The idea behind Navizon is to map every cell tower and wireless access point (using the GPS enabled phones of its users) and then offer a data-GPS system on any device. Navizon does not require a hardware GPS. One less chip in your phone. And anyone can have geolocation services on their phone regardless of whether they have GPS hardware in their phones.
There's another company that does something like this called Skyhook, based in Boston. I believe they only do wifi access point location, whereas Navizon does both cell towers and waps.
The reason I like this idea so much (particularly Navizon) is that it's a peer produced database that provides a great service to all of us. Anyone that has GPS on their phones is mapping cell towers and wifi access points so that the rest of us can get geolocation on our phones when we need it. And since the database is peer produced, it will get updated when a new cell tower or wifi access point is set up.

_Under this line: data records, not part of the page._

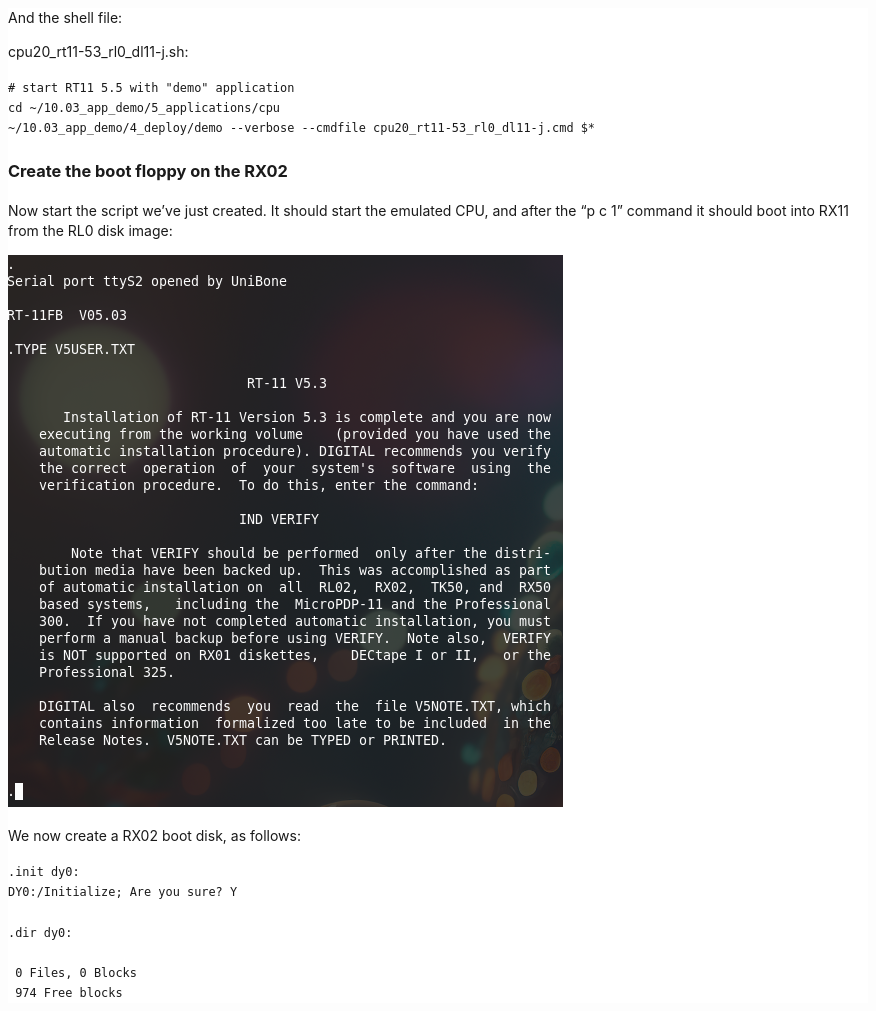 And the shell file:

cpu20\_rt11-53\_rl0\_dl11-j.sh:

```
# start RT11 5.5 with "demo" application
cd ~/10.03_app_demo/5_applications/cpu
~/10.03_app_demo/4_deploy/demo --verbose --cmdfile cpu20_rt11-53_rl0_dl11-j.cmd $*
```

### Create the boot floppy on the RX02

Now start the script we’ve just created. It should start the emulated CPU, and after the “p c 1” command it should boot into RX11 from the RL0 disk image:

![image-20241122-193747.png](./attachments/image-20241122-193747.png)

We now create a RX02 boot disk, as follows:

```
.init dy0:
DY0:/Initialize; Are you sure? Y

.dir dy0:

 0 Files, 0 Blocks
 974 Free blocks
```
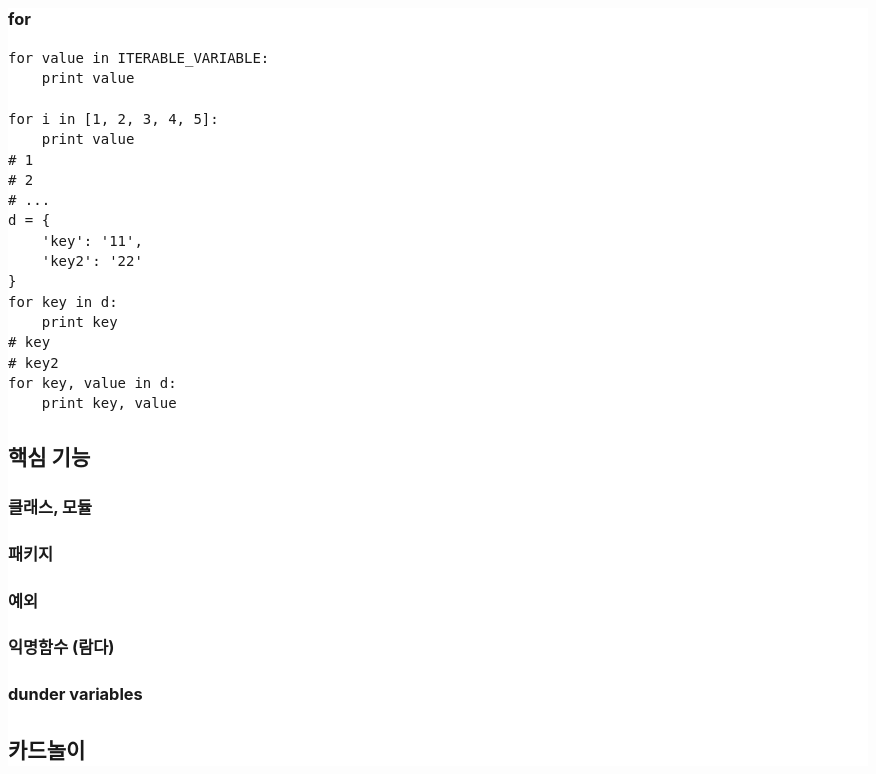 </div>

</div>

### for

<div class="code panel pdl" style="border-width: 1px;">

<div class="codeContent panelContent pdl">

<pre class="syntaxhighlighter-pre" data-syntaxhighlighter-params="brush: py; gutter: false; theme: Emacs" data-theme="Emacs">for value in ITERABLE_VARIABLE:
	print value

for i in [1, 2, 3, 4, 5]:
	print value 
# 1
# 2
# ...
d = {
	'key': '11',
	'key2': '22'
}
for key in d:
	print key
# key
# key2
for key, value in d:
	print key, value</pre>

</div>

</div>

## 핵심 기능

### 클래스, 모듈

### 패키지

### 예외

### 익명함수 (람다)

### dunder variables

## 카드놀이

Yesterday this concept went mainstream when Google introduced "my location" services into their mobile google maps service. I just went to Google's mobile maps service on my blackberry browser and updated my google maps service on my blackberry.
Now google maps puts a little blue dot on the map where I am. I don't need to tell google maps where I am anymore. This is a big deal. I suggest everyone who has a mobile phone that can run google maps go get this new version. Google's "my location" service is using cell tower location, not wireless access point location, so the accuracy is a little less than Navizon and Skyhook. But I think it's pretty good. And this comment in the Google blog post leads me to believe Google is also using peer production to update its database:
First, although accuracy and coverage may vary, both will improve over time as more and more people use Google Maps for mobile
It will be interesting to see what else google has up it's sleeve for its "my location" services. Is there an API? Can twitter plug into this service so it can know where I am at all times? Can outside.in plug into this service so that when I visit outside.in from my phone's browser I see what's going on right around where I am right now?
Location based services need geolocation as a foundational element. And now the big gorilla in mapping on the web and phones has delivered geolocation. And they'd done it with a peer produced data-based GPS. Google continues to impress me. Long GOOG.